左手在右手攻出的同時,有如一隻鐵錘般砸在緊抱著李若風腰部的四虎的右肩關節上。四虎的那條粗壯的右胳臂,頓時失去活動能力,抱著李若風腰股的熊抱立馬被瓦解。
四虎眥牙裂嘴地的悶哼聲還沒來得及發出來,李若風的右手已經落實在他的左肩頭,有如一隻鐵鉗般抓實,跟著一個大背摔,將四虎摔飛在地上。
整個過程從雙方接觸到彪子、四虎雙雙倒在地上,最多隻有人們眨巴眨巴兩次眼睛的時間!
本來在等著看熱鬧,滿臉幸災樂禍神情的那十六條大漢,這時全變成了另一種相同的表情:眼睛瞪得像牛眼,嘴巴張大能塞進拳頭!
李若風像個沒事人似的,理了理被四虎抱皺的黑皮獵裝,笑吟吟地望著場邊的大個子們,問道:“你們當中,有沒有哪個想上來試試?”
眾人先是下意思的點頭,但馬上全都將腦袋搖得像拔浪豉。
看著還躺在地上發愣的四虎和彪子,李若風笑道:“都起來吧,你倆這些年雖然有點長進,但顯然還不夠看,看來,這次回來得對你們這批人進行一次特訓。”
四虎揉著腰爬了起來,一臉苦相地答道:“少爺,當年我跟彪子聯手,最少也能在您手底下撐上幾個回合吧,怎麽您現在變得如此厲害了啊?”
“是啊,少爺,您剛才那是啥功法,這麽厲害!?”彪子這會兒也從地上爬了起來,不斷地揉動著右腳的踝骨關節。
“實戰技能!這是我這些年在日本琢磨出來的。”李若風滿臉正色地答道:“我們李家以前的那一套,雖然有用,但如果真用到戰場上,就顯得花俏有餘,而狠捷不足。戰技,也稱一招致敵必殺機,一切講究實用,不出手則已,出手非死即殘!你們現在練的,對付一般的搏擊,也許有點用,但用於戰場撕殺,就不夠看了。”

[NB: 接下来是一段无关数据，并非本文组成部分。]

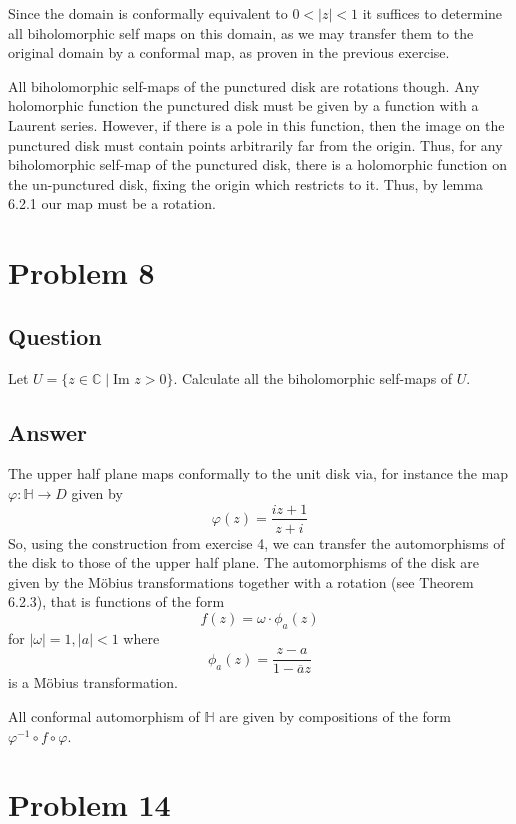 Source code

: \documentclass[11pt]{article}
\begin{document}
Since the domain is conformally equivalent to $0 < |z| <1$ it suffices to determine all biholomorphic self maps on this domain, as we may transfer them to the original domain by a conformal map, as proven in the previous exercise. 

All biholomorphic self-maps of the punctured disk are rotations though. Any holomorphic function the punctured disk must be given by a function with a Laurent series. However, if there is a pole in this function, then the image on the punctured disk must contain points arbitrarily far from the origin. Thus, for any biholomorphic self-map of the punctured disk, there is a holomorphic function on the un-punctured disk, fixing the origin which restricts to it. Thus, by lemma 6.2.1 our map must be a rotation.

\section{Problem 8}
\subsection{Question}
Let $U = \{z \in \mathbb{C} \mid \mbox{Im } z >0\}$. Calculate all the biholomorphic self-maps of $U$.
\subsection{Answer}
The upper half plane maps conformally to the unit disk via, for instance the map $\varphi : \mathbb{H} \to D$ given by
\[ \varphi(z) = \frac{i z + 1 }{ z + i} \]
So, using the construction from exercise 4, we can transfer the automorphisms of the disk to those of the upper half plane. The automorphisms of the disk are given by the M\"{o}bius transformations together with a rotation (see Theorem 6.2.3), that is functions of the form
\[ f(z) = \omega \cdot \phi_a(z)\]
for $|\omega| = 1, |a| <1$
where 
\[\phi_a(z) = \frac{z-a}{1-\overline{a} z}\]
is a M\"{o}bius transformation.


All conformal automorphism of $\mathbb{H}$ are given by compositions of the form $\varphi ^{-1} \circ  f \circ \varphi$.


\section{Problem 14}
\end{document}
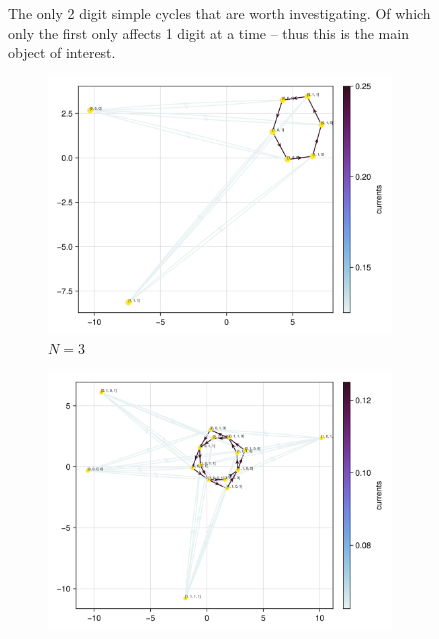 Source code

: \documentclass[11pt]{article}
\theoremstyle{nothm}
\begin{document}
\begin{tcolorbox}
\begin{figure}[H]
\begin{subfigure}[t]{0.2\textwidth}
            \caption{}
        \end{subfigure}
        \caption{
            The only 2 digit simple cycles that are worth investigating.
            Of which only the first only affects 1 digit at a time -- thus this is the main object of interest.
        }\label{fig:2dint}
    \end{figure}
\end{tcolorbox}

\begin{tcolorbox}
    \begin{figure}[H]
        \centering
        \begin{subfigure}[t]{0.49\textwidth}
            \centering
            \includegraphics[width=\textwidth]{../../plots/ones/c1/spring_N=3_metadata=(chash=5795298381321907906,ctype=simple).png}
            \caption{$N=3$}
        \end{subfigure}
        \begin{subfigure}[t]{0.49\textwidth}
            \centering
            \includegraphics[width=\textwidth]{../../plots/ones/c1/spring_N=4_metadata=(chash=5795298381321907906,ctype=simple).png}

\end{subfigure}
\end{figure}
\end{tcolorbox}
\end{document}
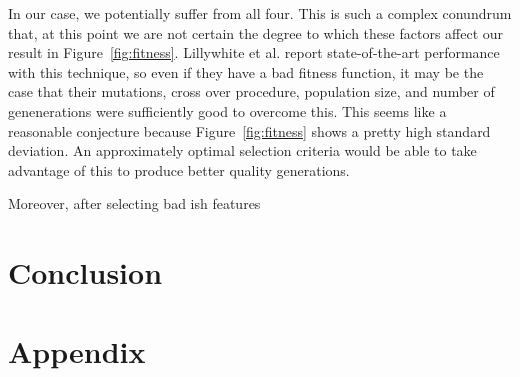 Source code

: \documentclass[conference]{IEEEtran}
\begin{document}
In our case, we potentially suffer from all four. This is such a complex conundrum that, at this point we are not certain the degree to which these factors affect our result in Figure~\ref{fig:fitness}. Lillywhite et al. report state-of-the-art performance with this technique, so even if they have a bad fitness function, it may be the case that their mutations, cross over procedure, population size, and number of genenerations were sufficiently good to overcome this. This seems like a reasonable conjecture because Figure~\ref{fig:fitness} shows a pretty high standard deviation. An approximately optimal selection criteria would be able to take advantage of this to produce better quality generations. 

Moreover, after selecting bad ish features
\subsection{}

\section{Conclusion}
\section{Appendix}
%


\end{document}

“少爺,照您這麽一說,我們這麽些年忌不是白瞎了啊!”彪子滿臉失望之色。
“話也不能這麽說。”李若風道:“你們現在已經具備了非常好的基礎功底,隻需要稍加訓練,完全可以讓你們的戰鬥力進入一種新領域。”
“少爺,那我們什麽時候開始訓練?”四虎一雙虎眼中滿是期盼神情。
“這事得等我四叔回來後才能確定,不過,時間肯定不會拖得太久。”李若風若有所思地答道:“留給我們準備的時間不多了。”
自從來到這個時代,李若風一直都在思考如何盡可能地讓自己融入這個時代,如何盡可能地把苦難道中華民族在這次世界大戰中把損失降到最低。
他非常清楚,以當前中國的國情和現有的工業體係,在戰爭初期,根本不是日本人的對手。
近十年軍閥混戰,早把中國的國力耗盡,一個不能統一的中國,一個內耗不斷的中國,怎麽可能會是蓄謀以久,工業體係完善發達的日本的對手。
雖然他知道這場戰爭最終將以中國的勝利而結束,但是,中國根本就沒有得到戰勝國應有的利益,近四千萬條中國人的生命,換來的卻是同盟國給出的不對等不公證條約,這一切,他渴望能因他的加入而有所改善,可是,談何容易啊!
值得慶幸的是,他投了個好胎,雖說李家堡的實力,根比國內現有的割據的一方軍閥不在一個層麵,不過,好在李家上下一心,很早就認識到日本人和俄國人的真正麵目,使得他不會在即將到來了全麵戰爭中孤軍奮鬥。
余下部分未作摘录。